Opportunities for geographical expansion have dwindled in the last year. The grocers are pulling in their horns, shelving plans for new superstores. The discounters are poaching their customers. Margins are under pressure. Underlying sales are going backwards: last week Argyll, the Safeway supermarket chain, announced that like-for-like sales had slipped by 0.4 per cent. One ray of hope is to attack the blue-chips with own- label competitors.
J Sainsbury, the biggest supermarket group, is keen to penetrate more of these areas in the wake of the phenomenal success of Sainsbury's Novon, its sub-branded detergent (see panel). Sub-brands are own-label or private-label products given a unique brand name as well as the grocery chain identity.
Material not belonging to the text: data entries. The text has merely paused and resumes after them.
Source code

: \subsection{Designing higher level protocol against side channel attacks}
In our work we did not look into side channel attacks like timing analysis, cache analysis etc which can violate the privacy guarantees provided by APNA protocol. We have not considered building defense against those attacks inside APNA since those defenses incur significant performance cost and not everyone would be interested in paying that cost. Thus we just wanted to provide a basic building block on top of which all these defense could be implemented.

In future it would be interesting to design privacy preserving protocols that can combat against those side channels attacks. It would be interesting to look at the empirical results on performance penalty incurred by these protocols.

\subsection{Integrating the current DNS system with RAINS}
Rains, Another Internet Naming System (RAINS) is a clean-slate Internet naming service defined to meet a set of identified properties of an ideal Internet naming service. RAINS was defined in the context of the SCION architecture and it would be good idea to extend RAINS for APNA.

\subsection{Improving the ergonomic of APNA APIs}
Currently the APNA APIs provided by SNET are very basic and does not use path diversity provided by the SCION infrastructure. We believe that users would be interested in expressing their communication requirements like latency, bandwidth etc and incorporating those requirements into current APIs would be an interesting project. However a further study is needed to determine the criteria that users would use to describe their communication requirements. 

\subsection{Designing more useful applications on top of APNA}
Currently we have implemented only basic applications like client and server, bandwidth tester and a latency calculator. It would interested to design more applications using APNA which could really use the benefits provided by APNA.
These supermarket sub-brands could seriously hurt the proprietary manufacturers. David Atkinson, food manufacturing analyst with NatWest Securities, says: 'I think they are a serious threat. We've seen enough evidence that products like Novon and Gio (Sainsbury's fizzy lemon and lime drink) can do much better than straight private label.'
David Quarmby, Sainsbury's joint managing director, says the proportion of own-label sales has risen recently, as a result of the Essential for Essentials promotion, in which many lesser-known manufacturers' brands have been swept from the shelves and replaced by own-label.
He is delighted with the success of Novon and Gio. 'Clearly it would be a surprise if we weren't looking for further opportunities in sub-branding.'
Mr Quarmby won't be drawn on what these are, but the group is expected to launch a cola sub- brand shortly - precisely the kind of product category which until now has been sewn up by the blue- chip manufacturers Coca-Cola and PepsiCo.
Cott Corporation, a Canadian company whose private-label colas have taken North America by storm, has quietly bought control of the canning operations of Benjamin Shaw & Sons in the UK. Cott is thought to be in advanced talks with Sainsbury about launching a prominent cola sub-brand.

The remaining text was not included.